Oil falls as Lebanon and Israel agree on a ceasefire

Oil prices dropped as Israel and Lebanon agreed to a ceasefire, raising hopes for broader Middle East stability and potential reopening of the Strait of Hormuz. Brent futures fell 0.89% to $96.92 per barrel, while US WTI crude declined 0.81% to $95.24, following earlier gains amid renewed hostilities in the region.

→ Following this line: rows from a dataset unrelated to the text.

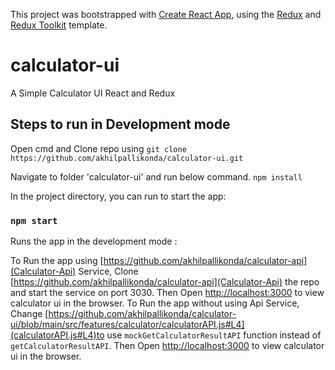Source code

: This project was bootstrapped with [Create React App](https://github.com/facebook/create-react-app), using the [Redux](https://redux.js.org/) and [Redux Toolkit](https://redux-toolkit.js.org/) template.

# calculator-ui
A Simple Calculator UI React and Redux


## Steps to run in Development mode
Open cmd and Clone repo using `git clone https://github.com/akhilpallikonda/calculator-ui.git`

Navigate to folder 'calculator-ui' and run below command.
`npm install` 

In the project directory, you can run to start the app:

### `npm start`

Runs the app in the development mode :

 To Run the app using [https://github.com/akhilpallikonda/calculator-api](Calculator-Api) Service, 
    Clone [https://github.com/akhilpallikonda/calculator-api](Calculator-Api) the repo and start the service on port 3030.
    Then Open [http://localhost:3000](http://localhost:3000) to view calculator ui in the browser.
 To Run the app without using Api Service,
    Change [https://github.com/akhilpallikonda/calculator-ui/blob/main/src/features/calculator/calculatorAPI.js#L4](calculatorAPI.js#L4)to use `mockGetCalculatorResultAPI` function instead of `getCalculatorResultAPI`.
    Then Open [http://localhost:3000](http://localhost:3000) to view calculator ui in the browser.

Oil prices declined early today after Israel and Lebanon announced a ceasefire, easing tensions and fueling optimism for a wider deal to end the US-Israeli conflict with Iran. The agreement could eventually lead to the reopening of the Strait of Hormuz, a critical shipping route for global oil supplies. Brent crude futures dropped 87 cents, or 0.89%, to $96.92 per barrel, while US West Texas Intermediate (WTI) crude fell 78 cents, or 0.81%, to $95.24. The price dip followed a 2% rise in both benchmarks yesterday, triggered by escalating violence in the Middle East, including Iranian attacks on Kuwait and US military strikes near the Strait of Hormuz. The ceasefire, confirmed late last night, has heightened expectations for progress in US-Iran negotiations, which Iran has linked to an end to fighting between Israel and Lebanon. US President Donald Trump suggested potential breakthroughs in talks with Iran as soon as this weekend, though Iranian Foreign Minister Abbas Araqchi clarified that negotiations remain stalled, with both sides reviewing exchanged proposals. Meanwhile, the Republican-led US House approved a resolution to block Trump from continuing the war against Iran, though Senate approval and a veto override would be required for it to take effect. US crude stockpiles saw a significant drawdown of 8 million barrels last week, falling to 433.7 million barrels—a far larger decline than the 4-million-barrel reduction analysts had anticipated. The International Energy Agency (IEA) warned that global oil inventories could reach critical levels ahead of peak summer demand if stockpiles continue depleting at the current rate, despite China’s crude imports dropping by 6 million barrels per day in May compared to March. ING analysts noted that while the Strait of Hormuz’s potential reopening could stabilize supplies, the recovery in oil flows would likely be slow and gradual. They cautioned that inventories would remain tight into the third quarter, leaving upward pressure on prices. The market’s sensitivity to geopolitical risks and supply constraints continues to drive volatility in crude prices.